Stored data:
┄┄┄┄┄┄
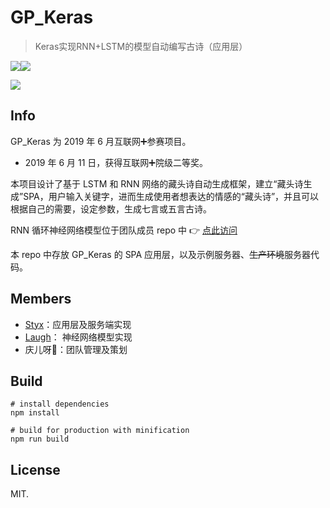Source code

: # GP_Keras
> Keras实现RNN+LSTM的模型自动编写古诗（应用层）

![](https://img.shields.io/david/Styx11/GP_Keras.svg)![](https://img.shields.io/github/license/Styx11/GP_Keras.svg)

![](https://s2.ax1x.com/2019/06/05/VURnVx.gif)

## Info
GP_Keras 为 2019 年 6 月互联网➕参赛项目。

* 2019 年 6 月 11 日，获得互联网➕院级二等奖。

本项目设计了基于 LSTM 和 RNN 网络的藏头诗自动生成框架，建立“藏头诗生成”SPA，用户输入关键字，进而生成使用者想表达的情感的“藏头诗”，并且可以根据自己的需要，设定参数，生成七言或五言古诗。

RNN 循环神经网络模型位于团队成员 repo 中 👉 [点此访问](https://github.com/laugh12321/GeneratePoetry-Translate)

本 repo 中存放 GP_Keras 的 SPA 应用层，以及示例服务器、~~生产环境~~服务器代码。

## Members
* [Styx](https://github.com/Styx11)：应用层及服务端实现
* [Laugh](https://github.com/laugh12321)： 神经网络模型实现
* 庆儿呀🌸：团队管理及策划

## Build
```
# install dependencies
npm install

# build for production with minification
npm run build
```

## License
MIT.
┄┄┄┄┄┄
PROBLEM | Print each record as it appears above, dropping every picture from the copy.

SOLUTION TO THIS PROBLEM |
Source code

: # GP_Keras
> Keras实现RNN+LSTM的模型自动编写古诗（应用层）

![](https://img.shields.io/david/Styx11/GP_Keras.svg)![](https://img.shields.io/github/license/Styx11/GP_Keras.svg)

![](https://s2.ax1x.com/2019/06/05/VURnVx.gif)

## Info
GP_Keras 为 2019 年 6 月互联网➕参赛项目。

* 2019 年 6 月 11 日，获得互联网➕院级二等奖。

本项目设计了基于 LSTM 和 RNN 网络的藏头诗自动生成框架，建立“藏头诗生成”SPA，用户输入关键字，进而生成使用者想表达的情感的“藏头诗”，并且可以根据自己的需要，设定参数，生成七言或五言古诗。

RNN 循环神经网络模型位于团队成员 repo 中 👉 [点此访问](https://github.com/laugh12321/GeneratePoetry-Translate)

本 repo 中存放 GP_Keras 的 SPA 应用层，以及示例服务器、~~生产环境~~服务器代码。

## Members
* [Styx](https://github.com/Styx11)：应用层及服务端实现
* [Laugh](https://github.com/laugh12321)： 神经网络模型实现
* 庆儿呀🌸：团队管理及策划

## Build
```
# install dependencies
npm install

# build for production with minification
npm run build
```

## License
MIT.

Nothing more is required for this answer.